In [48]:
# Initialize Otter
import otter
grader = otter.Notebook("hwk2-task3-aqi.ipynb")

# Task 3: Visualizing AQI during the 2017 Thomas Fire in Santa Barbara County

This task covers topics on the lesson on [time series](https://meds-eds-220.github.io/MEDS-eds-220-course/book/chapters/lesson-7-time-series.html). 

## Instructions 

- First, update the following cell to have a link to *your* Homework 2 GitHub repository:

**UPDATE THIS LINK**
https://github.com/kylienewcomer/eds220-hwk2.git


- Review the [complete rubric for this task](https://docs.google.com/document/d/131OnUDOLpOl94SlaMU9nGqT998ABrjFS/edit?usp=sharing&ouid=111507336322611936333&rtpof=true&sd=true) before starting.

- **Make at least 5 commits. Generally, commit every time you finish a major step.** We'll check your repository and view the commit history.

- **Add comments for all your code.** Err on the side of commenting too much for now. Comments should follow best practices.

- **Do not update the top cell with the `otter` import**, this is used internally for grading.


## About the data

In this task you will use [Air Quality Index (AQI)](https://www.airnow.gov/aqi/aqi-basics/) data from the [US Environmental Protection Agency](https://www.epa.gov) to visualize the impact on the AQI of the 2017 [Thomas Fire](https://en.wikipedia.org/wiki/Thomas_Fire) in Santa Barbara County. 

## FINAL CODE

You will use the next code cell to complete the last exercise in the task. Leave it blank for now. 

## 1

a. Read the [Air Quality Index (AQI) Basics](https://www.airnow.gov/aqi/aqi-basics/) from the AirNow.gov portal.

b. Go to [EPA's website on Air Quality Data Collected at Outdoor Monitors Across the US](https://www.epa.gov/outdoor-air-quality-data). 

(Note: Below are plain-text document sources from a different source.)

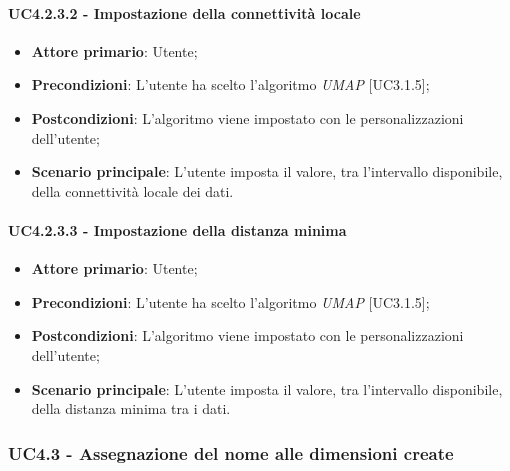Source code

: \paragraph{UC4.2.3.2 - Impostazione della connettività locale}
\begin{itemize}
	\item \textbf{Attore primario}: Utente;
	
	\item \textbf{Precondizioni}: L'utente ha scelto l'algoritmo \textit{UMAP} [UC3.1.5];
	
	\item \textbf{Postcondizioni}: L'algoritmo viene impostato con le personalizzazioni dell'utente;
	
	\item \textbf{Scenario principale}: L'utente imposta il valore, tra l'intervallo disponibile, della connettività locale dei dati.

\end{itemize}

\paragraph{UC4.2.3.3 - Impostazione della distanza minima}
\begin{itemize}
	\item \textbf{Attore primario}: Utente;
	
	\item \textbf{Precondizioni}: L'utente ha scelto l'algoritmo \textit{UMAP} [UC3.1.5];
	
	\item \textbf{Postcondizioni}: L'algoritmo viene impostato con le personalizzazioni dell'utente;
	
	\item \textbf{Scenario principale}: L'utente imposta il valore, tra l'intervallo disponibile, della distanza minima tra i dati.

\end{itemize}

\subsubsection{UC4.3 - Assegnazione del nome alle dimensioni create}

c. Under "Donwload Data", click on "Pre-generated Data Files".

d. Read the "About the data" section.

## 2
a. Back in the "Pre-generated Data Files" site, click on "Tables of Daily AQI".

b. Copy the URL to the 2017 Daily AQI **by County** ZIP file `daily_aqi_by_county_2017.zip`

Notice we'll be reding the data directly from its ZIP file link. This ZIP file contains a single CSV that has been compressed to save space. 

<!-- BEGIN QUESTION -->

c. In the next code cell read in the data from the URL using the [`pd.read_csv`](https://pandas.pydata.org/docs/reference/api/pandas.read_csv.html) function with the `compression='zip'` parameter added and store it as `aqi_17`. 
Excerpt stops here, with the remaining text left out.